Recorded data:

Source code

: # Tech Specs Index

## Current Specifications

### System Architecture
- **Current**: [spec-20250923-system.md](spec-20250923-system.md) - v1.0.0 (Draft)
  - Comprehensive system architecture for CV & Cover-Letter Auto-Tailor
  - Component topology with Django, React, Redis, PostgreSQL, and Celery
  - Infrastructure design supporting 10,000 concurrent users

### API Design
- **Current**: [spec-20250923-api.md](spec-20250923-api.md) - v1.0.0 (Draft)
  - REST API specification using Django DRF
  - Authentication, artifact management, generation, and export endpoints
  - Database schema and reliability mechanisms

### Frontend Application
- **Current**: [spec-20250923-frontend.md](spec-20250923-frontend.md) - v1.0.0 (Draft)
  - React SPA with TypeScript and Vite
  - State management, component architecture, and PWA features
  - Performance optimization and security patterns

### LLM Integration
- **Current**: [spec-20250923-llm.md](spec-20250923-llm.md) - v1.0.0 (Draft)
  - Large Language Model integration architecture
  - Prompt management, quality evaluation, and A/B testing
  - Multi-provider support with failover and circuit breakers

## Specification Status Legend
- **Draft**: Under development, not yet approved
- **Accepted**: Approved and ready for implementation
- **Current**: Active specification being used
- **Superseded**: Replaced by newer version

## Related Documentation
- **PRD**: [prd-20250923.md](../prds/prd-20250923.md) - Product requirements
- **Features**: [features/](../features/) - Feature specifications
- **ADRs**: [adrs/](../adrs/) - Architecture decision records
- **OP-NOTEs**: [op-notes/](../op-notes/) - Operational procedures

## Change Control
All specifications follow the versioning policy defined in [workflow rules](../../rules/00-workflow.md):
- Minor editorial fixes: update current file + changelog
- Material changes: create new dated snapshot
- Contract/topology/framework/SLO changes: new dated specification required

Exercise requirements:
A complete, exact transcription of the data above is the required answer.

Solution:
Source code

: # Tech Specs Index

## Current Specifications

### System Architecture
- **Current**: [spec-20250923-system.md](spec-20250923-system.md) - v1.0.0 (Draft)
  - Comprehensive system architecture for CV & Cover-Letter Auto-Tailor
  - Component topology with Django, React, Redis, PostgreSQL, and Celery
  - Infrastructure design supporting 10,000 concurrent users

### API Design
- **Current**: [spec-20250923-api.md](spec-20250923-api.md) - v1.0.0 (Draft)
  - REST API specification using Django DRF
  - Authentication, artifact management, generation, and export endpoints
  - Database schema and reliability mechanisms

### Frontend Application
- **Current**: [spec-20250923-frontend.md](spec-20250923-frontend.md) - v1.0.0 (Draft)
  - React SPA with TypeScript and Vite
  - State management, component architecture, and PWA features
  - Performance optimization and security patterns

### LLM Integration
- **Current**: [spec-20250923-llm.md](spec-20250923-llm.md) - v1.0.0 (Draft)
  - Large Language Model integration architecture
  - Prompt management, quality evaluation, and A/B testing
  - Multi-provider support with failover and circuit breakers

## Specification Status Legend
- **Draft**: Under development, not yet approved
- **Accepted**: Approved and ready for implementation
- **Current**: Active specification being used
- **Superseded**: Replaced by newer version

## Related Documentation
- **PRD**: [prd-20250923.md](../prds/prd-20250923.md) - Product requirements
- **Features**: [features/](../features/) - Feature specifications
- **ADRs**: [adrs/](../adrs/) - Architecture decision records
- **OP-NOTEs**: [op-notes/](../op-notes/) - Operational procedures

## Change Control
All specifications follow the versioning policy defined in [workflow rules](../../rules/00-workflow.md):
- Minor editorial fixes: update current file + changelog
- Material changes: create new dated snapshot
- Contract/topology/framework/SLO changes: new dated specification required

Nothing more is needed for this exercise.